Garey Mathurin

Personal information
- Full name: Garey Earl Mathurin
- Born: 22 September 1983 (age 42) Mon Repos, Saint Lucia
- Batting: Left-handed
- Bowling: Slow left-arm orthodox

International information
- National side: West Indies (2011–2012);
- T20I shirt no.: 86

Domestic team information
- 2006–2007/08: Saint Lucia
- 2006/07–2013/14: Windward Islands
- 2013–2014: Saint Lucia Kings
- 2016–2017: Jamaica Tallawahs

Career statistics
| Competition | T20I | FC | LA |
| Matches | 3 | 22 | 20 |
| Runs scored | 4 | 360 | 104 |
| Batting average | – | 10.90 | 11.55 |
| 100s/50s | 0/0 | 0/0 | 0/0 |
| Top score | 3* | 32 | 29* |
| Balls bowled | 60 | 3,751 | 1016 |
| Wickets | 4 | 67 | 14 |
| Bowling average | 16.25 | 22.97 | 53.35 |
| 5 wickets in innings | 0 | 3 | 0 |
| 10 wickets in match | 0 | 1 | 0 |
| Best bowling | 3/9 | 7/72 | 3/38 |
| Catches/stumpings | 1/– | 21/– | 7/– |
- Source: ESPNcricinfo, 31 July 2025

= Garey Mathurin =

West Indian cricketer (born 1983)

Garey Earl Mathurin (born 23 September 1983 in Mon Repos, Saint Lucia) is a former cricketer who played three Twenty20 Internationals for the West Indies and appeared for the Windward Islands domestically.

He made his Twenty20 International debut for the West Indies on 25 September 2011 against England.

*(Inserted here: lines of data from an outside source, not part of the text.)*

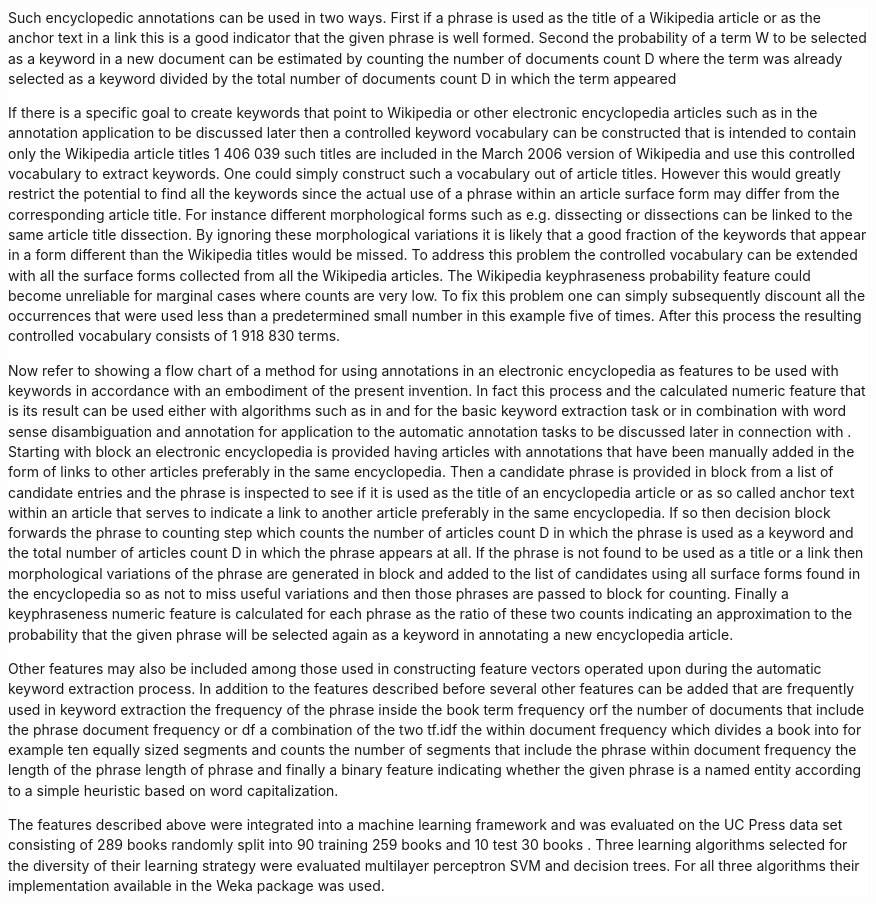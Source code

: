 Such encyclopedic annotations can be used in two ways. First if a phrase is used as the title of a Wikipedia article or as the anchor text in a link this is a good indicator that the given phrase is well formed. Second the probability of a term W to be selected as a keyword in a new document can be estimated by counting the number of documents count D where the term was already selected as a keyword divided by the total number of documents count D in which the term appeared 

If there is a specific goal to create keywords that point to Wikipedia or other electronic encyclopedia articles such as in the annotation application to be discussed later then a controlled keyword vocabulary can be constructed that is intended to contain only the Wikipedia article titles 1 406 039 such titles are included in the March 2006 version of Wikipedia and use this controlled vocabulary to extract keywords. One could simply construct such a vocabulary out of article titles. However this would greatly restrict the potential to find all the keywords since the actual use of a phrase within an article surface form may differ from the corresponding article title. For instance different morphological forms such as e.g. dissecting or dissections can be linked to the same article title dissection. By ignoring these morphological variations it is likely that a good fraction of the keywords that appear in a form different than the Wikipedia titles would be missed. To address this problem the controlled vocabulary can be extended with all the surface forms collected from all the Wikipedia articles. The Wikipedia keyphraseness probability feature could become unreliable for marginal cases where counts are very low. To fix this problem one can simply subsequently discount all the occurrences that were used less than a predetermined small number in this example five of times. After this process the resulting controlled vocabulary consists of 1 918 830 terms.

Now refer to showing a flow chart of a method for using annotations in an electronic encyclopedia as features to be used with keywords in accordance with an embodiment of the present invention. In fact this process and the calculated numeric feature that is its result can be used either with algorithms such as in and for the basic keyword extraction task or in combination with word sense disambiguation and annotation for application to the automatic annotation tasks to be discussed later in connection with . Starting with block an electronic encyclopedia is provided having articles with annotations that have been manually added in the form of links to other articles preferably in the same encyclopedia. Then a candidate phrase is provided in block from a list of candidate entries and the phrase is inspected to see if it is used as the title of an encyclopedia article or as so called anchor text within an article that serves to indicate a link to another article preferably in the same encyclopedia. If so then decision block forwards the phrase to counting step which counts the number of articles count D in which the phrase is used as a keyword and the total number of articles count D in which the phrase appears at all. If the phrase is not found to be used as a title or a link then morphological variations of the phrase are generated in block and added to the list of candidates using all surface forms found in the encyclopedia so as not to miss useful variations and then those phrases are passed to block for counting. Finally a keyphraseness numeric feature is calculated for each phrase as the ratio of these two counts indicating an approximation to the probability that the given phrase will be selected again as a keyword in annotating a new encyclopedia article.

Other features may also be included among those used in constructing feature vectors operated upon during the automatic keyword extraction process. In addition to the features described before several other features can be added that are frequently used in keyword extraction the frequency of the phrase inside the book term frequency orf the number of documents that include the phrase document frequency or df a combination of the two tf.idf the within document frequency which divides a book into for example ten equally sized segments and counts the number of segments that include the phrase within document frequency the length of the phrase length of phrase and finally a binary feature indicating whether the given phrase is a named entity according to a simple heuristic based on word capitalization.

The features described above were integrated into a machine learning framework and was evaluated on the UC Press data set consisting of 289 books randomly split into 90 training 259 books and 10 test 30 books . Three learning algorithms selected for the diversity of their learning strategy were evaluated multilayer perceptron SVM and decision trees. For all three algorithms their implementation available in the Weka package was used.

He finished with bowling figures of 3/9 and was named as the player of the match. He is just the third cricketer from Saint Lucia to represent the West Indies in international cricket after Johnson Charles (who made his debut just two days before Mathurin) and Darren Sammy, who was captain in Mathurin's first match.